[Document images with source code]
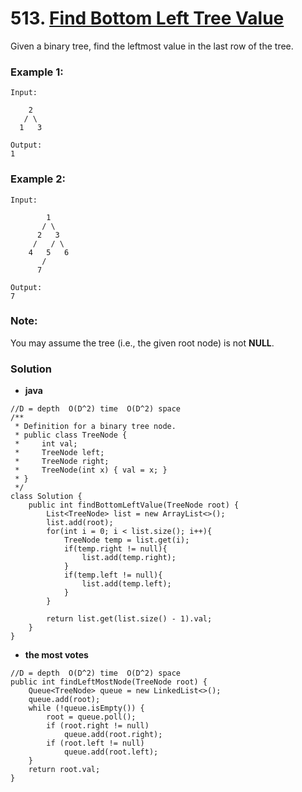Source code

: # 513. [Find Bottom Left Tree Value](https://leetcode.com/problems/find-largest-value-in-each-tree-row/description/)

Given a binary tree, find the leftmost value in the last row of the tree.

### Example 1:
    Input:

        2
       / \
      1   3

    Output:
    1
### Example 2: 
    Input:

            1
           / \
          2   3
         /   / \
        4   5   6
           /
          7

    Output:
    7
### Note: 
You may assume the tree (i.e., the given root node) is not **NULL**.

### Solution

* **java**
```
//D = depth  O(D^2) time  O(D^2) space
/**
 * Definition for a binary tree node.
 * public class TreeNode {
 *     int val;
 *     TreeNode left;
 *     TreeNode right;
 *     TreeNode(int x) { val = x; }
 * }
 */
class Solution {
    public int findBottomLeftValue(TreeNode root) {
        List<TreeNode> list = new ArrayList<>();
        list.add(root);
        for(int i = 0; i < list.size(); i++){
            TreeNode temp = list.get(i);
            if(temp.right != null){
                list.add(temp.right);
            }
            if(temp.left != null){
                list.add(temp.left);
            }
        }
        
        return list.get(list.size() - 1).val;
    }
}
```

* **the most votes**
```
//D = depth  O(D^2) time  O(D^2) space
public int findLeftMostNode(TreeNode root) {
    Queue<TreeNode> queue = new LinkedList<>();
    queue.add(root);
    while (!queue.isEmpty()) {
        root = queue.poll();
        if (root.right != null)
            queue.add(root.right);
        if (root.left != null)
            queue.add(root.left);
    }
    return root.val;
}
```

TASK ▸ Filter the entries above down to the lines that hold the word "size", and copy those lines.

REPLY ▸
        for(int i = 0; i < list.size(); i++){
        return list.get(list.size() - 1).val;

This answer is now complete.